Weshalb lohnt sich die Zusammenarbeit mit einem Innendesigner dennoch?

Weil das passende Design und ein rundes Konzept eben doch wichtig ist für ein Hotel, ein Restaurant oder eine Bar.

Die „Maison et Objet“ gilt als richtungsweisende Messe – wohin geht der Trend?

Der Trend mit den Vintage-Stücken geht weiter. Viele alte Möbel werden kopiert. Die Händler grasen hierfür Brockenhäuser ab und schicken die Fundstücke nach Asien, um sie dort als Industrial Chic reproduzieren zu lassen.

Es werden also kühle, schlichte Räumlichkeiten mit rustikalem Charme eingerichtet.
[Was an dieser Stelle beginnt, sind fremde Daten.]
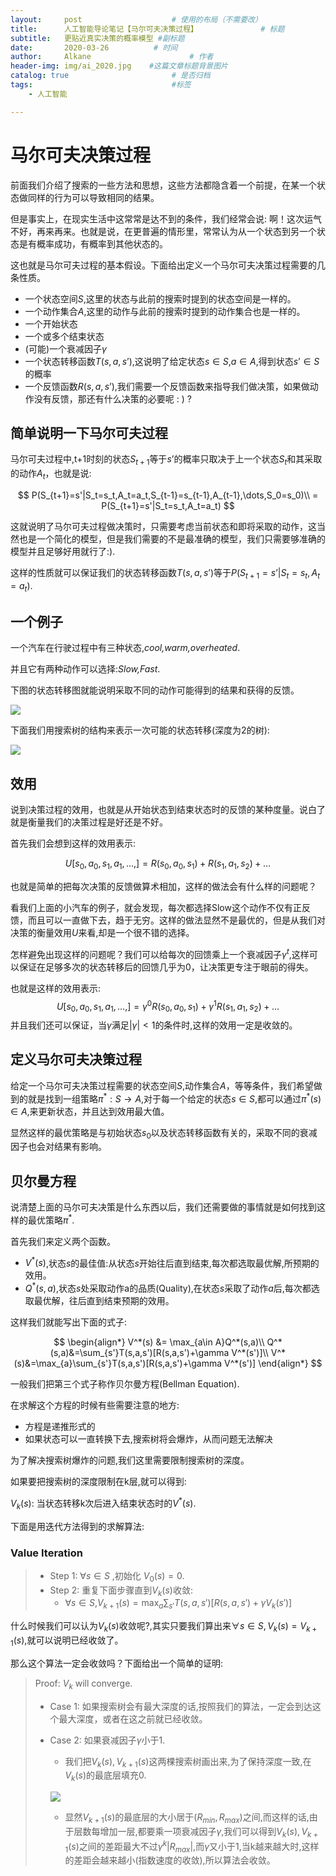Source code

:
 ```yaml
---
layout:     post                    # 使用的布局（不需要改）
title:      人工智能导论笔记【马尔可夫决策过程】              # 标题 
subtitle:   更贴近真实决策的概率模型 #副标题
date:       2020-03-26          # 时间
author:     Alkane                      # 作者
header-img: img/ai_2020.jpg    #这篇文章标题背景图片
catalog: true                       # 是否归档
tags:                               #标签
    - 人工智能

---
```


# 马尔可夫决策过程

前面我们介绍了搜索的一些方法和思想，这些方法都隐含着一个前提，在某一个状态做同样的行为可以导致相同的结果。

但是事实上，在现实生活中这常常是达不到的条件，我们经常会说: 啊！这次运气不好，再来再来。也就是说，在更普遍的情形里，常常认为从一个状态到另一个状态是有概率成功，有概率到其他状态的。

这也就是马尔可夫过程的基本假设。下面给出定义一个马尔可夫决策过程需要的几条性质。

- 一个状态空间$S$,这里的状态与此前的搜索时提到的状态空间是一样的。
- 一个动作集合$A$,这里的动作与此前的搜索时提到的动作集合也是一样的。
- 一个开始状态
- 一个或多个结束状态
- (可能)一个衰减因子$\gamma$
- 一个状态转移函数$T(s,a,s’)$,这说明了给定状态$s\in S$,$a\in A$,得到状态$s’\in S$的概率
- 一个反馈函数$R(s,a,s’)$,我们需要一个反馈函数来指导我们做决策，如果做动作没有反馈，那还有什么决策的必要呢 : ) ?



## 简单说明一下马尔可夫过程

马尔可夫过程中,t+1时刻的状态$S_{t+1}$等于$s’$的概率只取决于上一个状态$S_t$和其采取的动作$A_t$，也就是说:


$$
P(S_{t+1}=s'|S_t=s_t,A_t=a_t,S_{t-1}=s_{t-1},A_{t-1},\dots,S_0=s_0)\\
= P(S_{t+1}=s'|S_t=s_t,A_t=a_t)
$$


这就说明了马尔可夫过程做决策时，只需要考虑当前状态和即将采取的动作，这当然也是一个简化的模型，但是我们需要的不是最准确的模型，我们只需要够准确的模型并且足够好用就行了:).

这样的性质就可以保证我们的状态转移函数$T(s,a,s’)$等于$P(S_{t+1}=s’|S_t=s_t,A_t=a_t)$.

## 一个例子

一个汽车在行驶过程中有三种状态,*cool,warm,overheated*.

并且它有两种动作可以选择:*Slow,Fast*.

下图的状态转移图就能说明采取不同的动作可能得到的结果和获得的反馈。



![](https://pic.downk.cc/item/5e7ea3c5504f4bcb04fb2f55.jpg)

下面我们用搜索树的结构来表示一次可能的状态转移(深度为2的树):

![](https://pic.downk.cc/item/5e7ea956504f4bcb04fea475.jpg)



## 效用

说到决策过程的效用，也就是从开始状态到结束状态时的反馈的某种度量。说白了就是衡量我们的决策过程是好还是不好。

首先我们会想到这样的效用表示:


$$
U[s_0,a_0,s_1,a_1,\dots,] = R(s_0,a_0,s_1)+R(s_1,a_1,s_2)+\dots
$$


也就是简单的把每次决策的反馈做算术相加，这样的做法会有什么样的问题呢？



看我们上面的小汽车的例子，就会发现，每次都选择Slow这个动作不仅有正反馈，而且可以一直做下去，趋于无穷。这样的做法显然不是最优的，但是从我们对决策的衡量效用$U$来看,却是一个很不错的选择。

怎样避免出现这样的问题呢？我们可以给每次的回馈乘上一个衰减因子$\gamma^t$,这样可以保证在足够多次的状态转移后的回馈几乎为0，让决策更专注于眼前的得失。

也就是这样的效用表示:
$$
U[s_0,a_0,s_1,a_1,\dots,] = \gamma ^0R(s_0,a_0,s_1)+\gamma^1R(s_1,a_1,s_2)+\dots
$$
并且我们还可以保证，当$\gamma$满足$|\gamma|<1$的条件时,这样的效用一定是收敛的。

## 定义马尔可夫决策过程

给定一个马尔可夫决策过程需要的状态空间$S$,动作集合$A$，等等条件，我们希望做到的就是找到一组策略$\pi^*:S\rightarrow A$,对于每一个给定的状态$s\in S$,都可以通过$\pi^*(s)\in A$,来更新状态，并且达到效用最大值。

显然这样的最优策略是与初始状态$s_0$以及状态转移函数有关的，采取不同的衰减因子也会对结果有影响。

## 贝尔曼方程

说清楚上面的马尔可夫决策是什么东西以后，我们还需要做的事情就是如何找到这样的最优策略$\pi^*$.

首先我们来定义两个函数。

- $V^*(s)$,状态$s$的最佳值:从状态$s$开始往后直到结束,每次都选取最优解,所预期的效用。
- $Q^*(s,a)$,状态$s$处采取动作a的品质(Quality),在状态$s$采取了动作$a$后,每次都选取最优解，往后直到结束预期的效用。

这样我们就能写出下面的式子:


$$
\begin{align*}
V^*(s) &= \max_{a\in A}Q^*(s,a)\\
Q^*(s,a)&=\sum_{s'}T(s,a,s')[R(s,a,s')+\gamma V^*(s')]\\
V^*(s)&=\max_{a}\sum_{s'}T(s,a,s')[R(s,a,s')+\gamma V^*(s')]
\end{align*}
$$


一般我们把第三个式子称作贝尔曼方程(Bellman Equation).

在求解这个方程的时候有些需要注意的地方:

- 方程是递推形式的
- 如果状态可以一直转换下去,搜索树将会爆炸，从而问题无法解决

为了解决搜索树爆炸的问题,我们这里需要限制搜索树的深度。

如果要把搜索树的深度限制在k层,就可以得到:

$V_k(s)$: 当状态转移k次后进入结束状态时的$V^*(s)$.

下面是用迭代方法得到的求解算法:

### Value Iteration

> - Step 1: $\forall s\in S$ ,初始化 $V_0(s)=0$.
> - Step 2: 重复下面步骤直到$V_k(s)$收敛:
>   - $\forall s \in S$,$V_{k+1}(s)=\max_a\sum_{s'}T(s,a,s')[R(s,a,s')+\gamma V_{k}(s')]$

什么时候我们可以认为$V_k(s)$收敛呢?,其实只要我们算出来$\forall s \in S,V_k(s)=V_{k+1}(s)$,就可以说明已经收敛了。

那么这个算法一定会收敛吗？下面给出一个简单的证明:

> Proof: $V_k$ will converge.
>
> - Case 1: 如果搜索树会有最大深度的话,按照我们的算法，一定会到达这个最大深度，或者在这之前就已经收敛。
>
> - Case 2: 如果衰减因子$\gamma$小于1.
>
>   - 我们把$V_k(s),V_{k+1}(s)$这两棵搜索树画出来,为了保持深度一致,在$V_k(s)$的最底层填充0.
>
>   ![](https://pic.downk.cc/item/5e7efa0b504f4bcb043ee397.jpg)
>
>   - 显然$V_{k+1}(s)$的最底层的大小居于$(R_{min},R_{max})$之间,而这样的话,由于层数每增加一层,都要乘一项衰减因子$\gamma$,我们可以得到$V_k(s),V_{k+1}(s)$之间的差距最大不过$\gamma^k |R_{max}|$,而$\gamma$又小于1,当k越来越大时,这样的差距会越来越小(指数速度的收敛),所以算法会收敛。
Ja, viele Möbel aus den Zwanziger, Dreissiger und Vierziger Jahren des letzten Jahrhunderts werden wieder verwendet.

Wurden Sie an der „Maison et Objet“ von einer Stilrichtung überrascht?

Nein, wenn man jedes Jahr zweimal hingeht, wird man nicht überrascht. Ich gehe gezielt hin, um Händler zu besuchen und zu kaufen.
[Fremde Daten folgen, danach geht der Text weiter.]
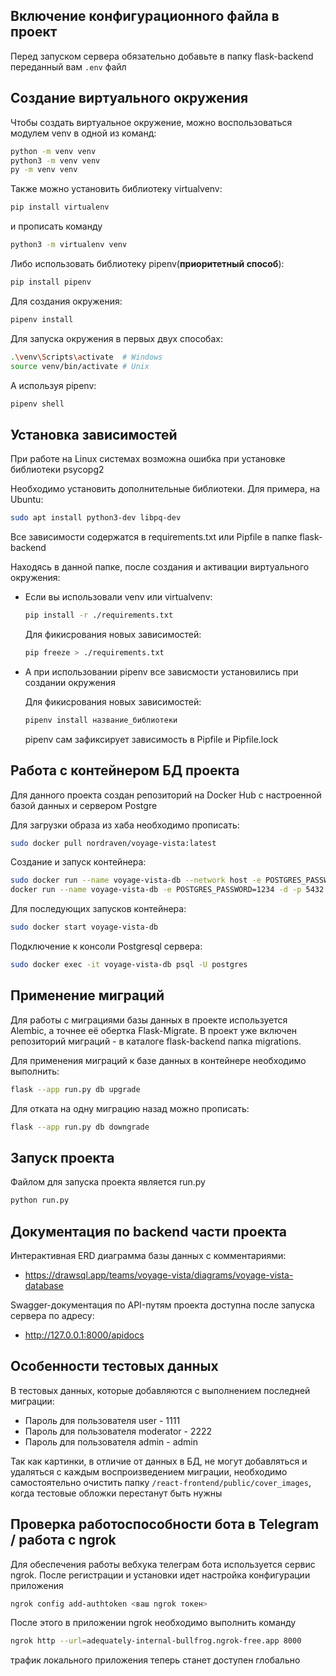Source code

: ## Включение конфигурационного файла в проект

Перед запуском сервера обязательно добавьте в папку flask-backend переданный вам `.env` файл

## Создание виртуального окружения

Чтобы создать виртуальное окружение, можно воспользоваться модулем venv в одной из команд:
```bash
python -m venv venv
python3 -m venv venv
py -m venv venv
```
Также можно установить библиотеку virtualvenv:
```bash
pip install virtualenv
```
и прописать команду 
```bash
python3 -m virtualenv venv
```
Либо использовать библиотеку pipenv(**приоритетный способ**):
```bash
pip install pipenv
```
Для создания окружения:
```bash
pipenv install
```
Для запуска окружения в первых двух способах:
```bash
.\venv\Scripts\activate  # Windows
source venv/bin/activate # Unix
```
А используя pipenv:
```bash
pipenv shell
```

## Установка зависимостей

При работе на Linux системах возможна ошибка при установке библиотеки psycopg2

Необходимо установить дополнительные библиотеки. Для примера, на Ubuntu:
```bash
sudo apt install python3-dev libpq-dev
```
Все зависимости содержатся в requirements.txt или Pipfile в папке flask-backend

Находясь в данной папке, после создания и активации виртуального окружения:

- Если вы использовали venv или virtualvenv:
    ```bash
    pip install -r ./requirements.txt
    ```
    Для фикисрования новых зависимостей:
    ```bash
    pip freeze > ./requirements.txt
    ```
- А при использовании pipenv все зависмости установились при создании окружения

    Для фикисрования новых зависимостей:
    ```bash
    pipenv install название_библиотеки
    ```
    pipenv сам зафиксирует зависимость в Pipfile и Pipfile.lock

## Работа с контейнером БД проекта

Для данного проекта создан репозиторий на Docker Hub с настроенной базой данных и сервером Postgre

Для загрузки образа из хаба необходимо прописать:
```bash
sudo docker pull nordraven/voyage-vista:latest
```
Создание и запуск контейнера:
```bash
sudo docker run --name voyage-vista-db --network host -e POSTGRES_PASSWORD=1234 -d -p 5432:5432 nordraven/voyage-vista:latest # Linux
docker run --name voyage-vista-db -e POSTGRES_PASSWORD=1234 -d -p 5432:5432 nordraven/voyage-vista:latest # Windows
```
Для последующих запусков контейнера:
```bash
sudo docker start voyage-vista-db
```
Подключение к консоли Postgresql сервера:
```bash
sudo docker exec -it voyage-vista-db psql -U postgres
```

## Применение миграций

Для работы с миграциями базы данных в проекте используется Alembic, а точнее её обертка Flask-Migrate. В проект уже включен репозиторий миграций -
в каталоге flask-backend папка migrations.

Для применения миграций к базе данных в контейнере необходимо выполнить:
```bash
flask --app run.py db upgrade
```

Для отката на одну миграцию назад можно прописать:
```bash
flask --app run.py db downgrade
```

## Запуск проекта

Файлом для запуска проекта является run.py
```bash
python run.py
```


## Документация по backend части проекта

Интерактивная ERD диаграмма базы данных с комментариями:
- https://drawsql.app/teams/voyage-vista/diagrams/voyage-vista-database

Swagger-документация по API-путям проекта доступна после запуска сервера по адресу:
- http://127.0.0.1:8000/apidocs

## Особенности тестовых данных

В тестовых данных, которые добавляются с выполнением последней миграции:
- Пароль для пользователя user - 1111
- Пароль для пользователя moderator - 2222
- Пароль для пользователя admin - admin

Так как картинки, в отличие от данных в БД, не могут добавляться и удаляться с каждым воспроизведением миграции, 
необходимо самостоятельно очистить папку `/react-frontend/public/cover_images`, когда тестовые обложки перестанут быть нужны

## Проверка работоспособности бота в Telegram / работа с ngrok
Для обеспечения работы вебхука телеграм бота используется сервис ngrok. После регистрации и установки
идет настройка конфигурации приложения
```bash
ngrok config add-authtoken <ваш ngrok токен>
```
После этого в приложении ngrok необходимо выполнить команду 
```bash
ngrok http --url=adequately-internal-bullfrog.ngrok-free.app 8000
```
трафик локального приложения теперь станет доступен глобально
Einrichtung besichtigen und einkaufen – das geht heute doch auch übers Internet.

Naja. Manche Interior Designer sagen, sie fänden auch im Netz alles. Das stimmt aber nur bedingt, da Händler oftmals passwortgeschützte Websites haben. Diese Interior Designer kommen also meist nicht an alles heran und müssen oft über Zwischenhändler gehen, was den Preis in die Höhe treibt. Ich darf mit Gewissheit sagen: Ich kann jedes Möbel auftreiben. Mit meinem grösseren Bezugsnetz erschaffe ich mir einen Marktvorteil. Dank intensiver, jahrelanger und vor allem persönlicher Beziehungen kann ich sogar Massanfertigungen produzieren lassen.

Kaufen Sie in Paris jeweils gezielt für laufende Projekte ein?
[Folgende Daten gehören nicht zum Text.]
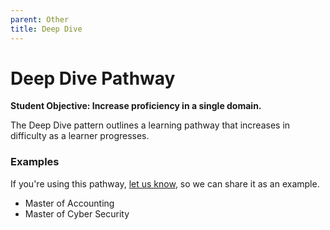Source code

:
 ```yaml
---
parent: Other
title: Deep Dive
---
```

# Deep Dive Pathway
**Student Objective: Increase proficiency in a single domain.**

The Deep Dive pattern outlines a learning pathway that increases in difficulty as a learner progresses. 

### Examples
If you're using this pathway, [let us know](https://github.com/Standards-and-Practices/structured-rapid-development/issues/new?assignees=&labels=documentation&template=example-submission.md&title=Example+of+%5Byour+pattern+here%5D), so we can share it as an example. 
- Master of Accounting
- Master of Cyber Security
Eigentlich nicht. Ich habe mittlerweile ein kleines Lager mit Möbel auf Vorrat. Für das kaufe ich ein und kann mich dann dort bedienen. Für gezielte Einkäufe reicht dann ein E-Mail oder ein Anruf an den Händler.

Wem empfehlen sie die Reise nach Paris?

Jedem Gastronomen und Designer zur Inspiration. Die Investition ist klein und ich ziehe viel davon heraus.

Wie funktioniert Ihre Zusammenarbeit mit einem Gastronom?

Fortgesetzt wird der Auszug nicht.